West’s Annotated Mississippi Code. Title 63. Motor Vehicles & Traffic Regulations. Chapter 3. Traffic Regulations and Rules of the Road. Article 23. Pedestrians' Rights and Duties

§ 63-3-1111. White canes or guide dogs

(1) Whenever a pedestrian is crossing or attempting to cross a public street or highway, at or near an intersection or crosswalk, guided by a guide dog or carrying in a raised or extended position a cane or walking stick which is metallic or white in color, or white tipped with red, the driver of every vehicle approaching in said intersection or crosswalk shall take such precautions as may be necessary to avoid injuring or endangering such pedestrian, and if injury or danger to such pedestrian can be avoided only by bringing his vehicle to a full stop, he shall bring his said vehicle to a full stop. The word “vehicle,” when used in this section, does not include a train operated on railroad tracks.

(2) Nothing contained in this section shall be construed to deprive any totally or partially blind or otherwise incapacitated person, not carrying such a cane or walking stick or not being guided by a dog, of the rights and privileges conferred by law upon pedestrians crossing streets or highways. The failure of such totally or partially blind or otherwise incapacitated person to carry a cane or walking stick or to be guided by a guide dog upon the streets, highways or sidewalks of this state, shall not be held to constitute or be evidence of contributory negligence.

(3) It shall be unlawful for any person, unless totally or partially blind or otherwise incapacitated, while on any public street or highway, to carry in a raised or extended position a cane or walking stick which is metallic or white in color, or white tipped with red.

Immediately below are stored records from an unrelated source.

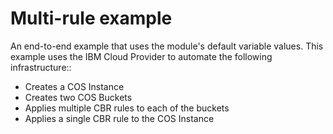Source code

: # Multi-rule example

An end-to-end example that uses the module's default variable values. This example uses the IBM Cloud Provider to automate the following infrastructure::

 - Creates a COS Instance
 - Creates two COS Buckets
 - Applies multiple CBR rules to each of the buckets
 - Applies a single CBR rule to the COS Instance
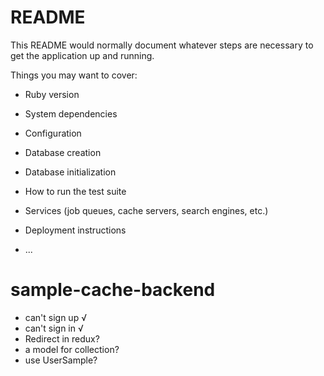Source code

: # README

This README would normally document whatever steps are necessary to get the
application up and running.

Things you may want to cover:

* Ruby version

* System dependencies

* Configuration

* Database creation

* Database initialization

* How to run the test suite

* Services (job queues, cache servers, search engines, etc.)

* Deployment instructions

* ...
# sample-cache-backend


- can't sign up √
- can't sign in √
- Redirect in redux?
- a model for collection?
- use UserSample?
 
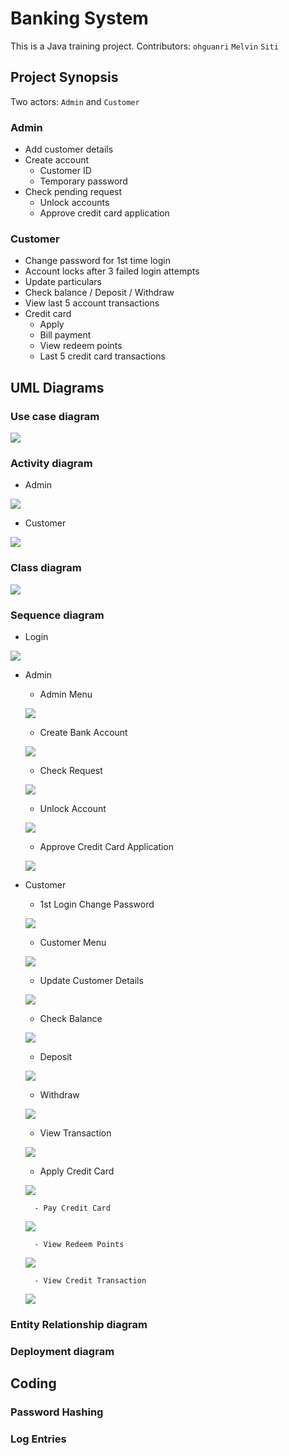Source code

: # Banking System

This is a Java training project. 
Contributors: `ohguanri` `Melvin` `Siti`

## Project Synopsis
Two actors: `Admin` and `Customer`
### Admin
- Add customer details
- Create account
    - Customer ID
    - Temporary password
- Check pending request
    - Unlock accounts
    - Approve credit card application

### Customer
- Change password for 1st time login
- Account locks after 3 failed login attempts
- Update particulars
- Check balance / Deposit / Withdraw
- View last 5 account transactions
- Credit card
    - Apply
    - Bill payment
    - View redeem points
    - Last 5 credit card transactions

## UML Diagrams
### Use case diagram
![](https://github.com/Ryanluoxu/BankingSystem/blob/master/picture/Use%20Case%20Diagram.jpg)

### Activity diagram
- Admin

![](/picture/Administrator%20Activity%20Diagram.jpg)

- Customer

![](/picture/Customer%20Activity.jpg)

### Class diagram

![](/picture/Colored%20Class%20Diagram.jpg)

### Sequence diagram
- Login

![](https://github.com/Ryanluoxu/BankingSystem/blob/master/picture/Login%20Sequence%20Diagram.jpg)

- Admin
    - Admin Menu
    
    ![](https://github.com/Ryanluoxu/BankingSystem/blob/master/picture/1.0%20Admin%20Menu.jpg)
    
    - Create Bank Account
    
    ![](https://github.com/Ryanluoxu/BankingSystem/blob/master/picture/1.1%20Create%20Bank%20Account.jpg)
    
    - Check Request
    
    ![](https://github.com/Ryanluoxu/BankingSystem/blob/master/picture/1.2%20Check%20Request.jpg)
    
    - Unlock Account
    
    ![](https://github.com/Ryanluoxu/BankingSystem/blob/master/picture/1.3%20Unlock%20Account.jpg)
    
    - Approve Credit Card Application
    
    ![](https://github.com/Ryanluoxu/BankingSystem/blob/master/picture/1.4%20Approve%20Credit%20Card%20Application.jpg)

- Customer
    - 1st Login Change Password
    
    ![](https://github.com/Ryanluoxu/BankingSystem/blob/master/picture/2.0%201st%20Login%20Change%20Password.jpg)
    
    - Customer Menu
    
    ![](https://github.com/Ryanluoxu/BankingSystem/blob/master/picture/2.0%20Customer%20Menu.jpg)
    
    - Update Customer Details
    
    ![](https://github.com/Ryanluoxu/BankingSystem/blob/master/picture/2.1%20Update%20Customer%20Details.jpg)
    
    - Check Balance
    
    ![](https://github.com/Ryanluoxu/BankingSystem/blob/master/picture/2.2%20Check%20Balance.jpg)
    
    - Deposit
    
    ![](https://github.com/Ryanluoxu/BankingSystem/blob/master/picture/2.3%20Deposit.jpg)
    
    - Withdraw
    
    ![](https://github.com/Ryanluoxu/BankingSystem/blob/master/picture/2.4%20Withdraw.jpg)
    
    - View Transaction
    
    ![](https://github.com/Ryanluoxu/BankingSystem/blob/master/picture/2.5%20View%20transaction.jpg)
    
    - Apply Credit Card
    
    ![](https://github.com/Ryanluoxu/BankingSystem/blob/master/picture/2.6%20Apply%20Credit%20Card.jpg)
        
        - Pay Credit Card

    ![](https://github.com/Ryanluoxu/BankingSystem/blob/master/picture/2.6.1%20Pay%20Credit%20Card%20Bill.jpg)

        - View Redeem Points

    ![](https://github.com/Ryanluoxu/BankingSystem/blob/master/picture/2.6.2%20View%20Redeem%20Points.jpg)

        - View Credit Transaction

    ![](https://github.com/Ryanluoxu/BankingSystem/blob/master/picture/2.6.3%20View%20Credit%20Transaction.jpg)
    
        

### Entity Relationship diagram

### Deployment diagram



## Coding

### Password Hashing

### Log Entries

(4) The violation of any provision of this section shall be punishable by a fine of not more than Twenty-five Dollars ($25.00) or by imprisonment in the county jail for not more than ten (10) days.

Credits

Laws 1950, Ch. 330, §§ 1 to 4, eff. from and after passage (approved March 29, 1950). Brought forward by Laws 2018, Ch. 341 (H.B. 944), § 9, eff. July 1, 2018.

 

Title 77. Public Utilities and Carriers. Chapter 8. Transportation Network Companies

§ 77-8-31. Nondiscrimination policy; accommodation of service animals

(1) The transportation network company shall adopt a policy of nondiscrimination with respect to riders and potential riders and notify transportation network company drivers of the policy.

(2) Transportation network company drivers shall comply with all applicable laws regarding nondiscrimination against riders or potential riders.

(3) Transportation network company drivers shall comply with all applicable laws relating to accommodation of service animals.

(4) A transportation network company shall not impose additional charges for providing services to persons with physical disabilities because of those disabilities.

Credits

Added by Laws 2016, Ch. 328 (H.B. 1381), § 16, eff. July 1, 2016. Brought forward by Laws 2018, Ch. 341 (H.B. 944), § 10, eff. July 1, 2018.